REQUIRED ACTION:
For this exercise, copy each line of the records that contains the word "Events".

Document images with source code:
++++++
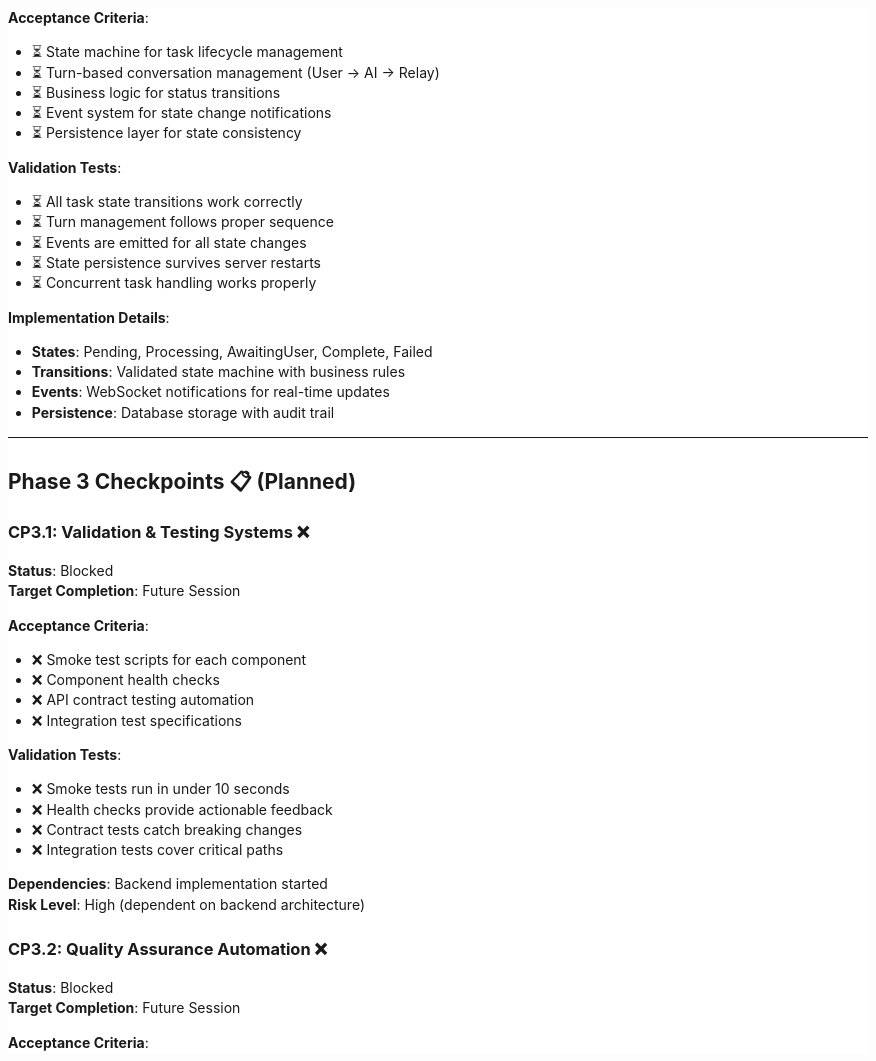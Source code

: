 **Acceptance Criteria**:

- ⏳ State machine for task lifecycle management
- ⏳ Turn-based conversation management (User → AI → Relay)
- ⏳ Business logic for status transitions
- ⏳ Event system for state change notifications
- ⏳ Persistence layer for state consistency

**Validation Tests**:

- ⏳ All task state transitions work correctly
- ⏳ Turn management follows proper sequence
- ⏳ Events are emitted for all state changes
- ⏳ State persistence survives server restarts
- ⏳ Concurrent task handling works properly

**Implementation Details**:

- **States**: Pending, Processing, AwaitingUser, Complete, Failed
- **Transitions**: Validated state machine with business rules
- **Events**: WebSocket notifications for real-time updates
- **Persistence**: Database storage with audit trail

---

## Phase 3 Checkpoints 📋 (Planned)

### CP3.1: Validation & Testing Systems ❌

**Status**: Blocked  
**Target Completion**: Future Session

**Acceptance Criteria**:

- ❌ Smoke test scripts for each component
- ❌ Component health checks
- ❌ API contract testing automation
- ❌ Integration test specifications

**Validation Tests**:

- ❌ Smoke tests run in under 10 seconds
- ❌ Health checks provide actionable feedback
- ❌ Contract tests catch breaking changes
- ❌ Integration tests cover critical paths

**Dependencies**: Backend implementation started  
**Risk Level**: High (dependent on backend architecture)

### CP3.2: Quality Assurance Automation ❌

**Status**: Blocked  
**Target Completion**: Future Session

**Acceptance Criteria**:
++++++
ANSWER TO THE EXERCISE:
- ⏳ Events are emitted for all state changes
- **Events**: WebSocket notifications for real-time updates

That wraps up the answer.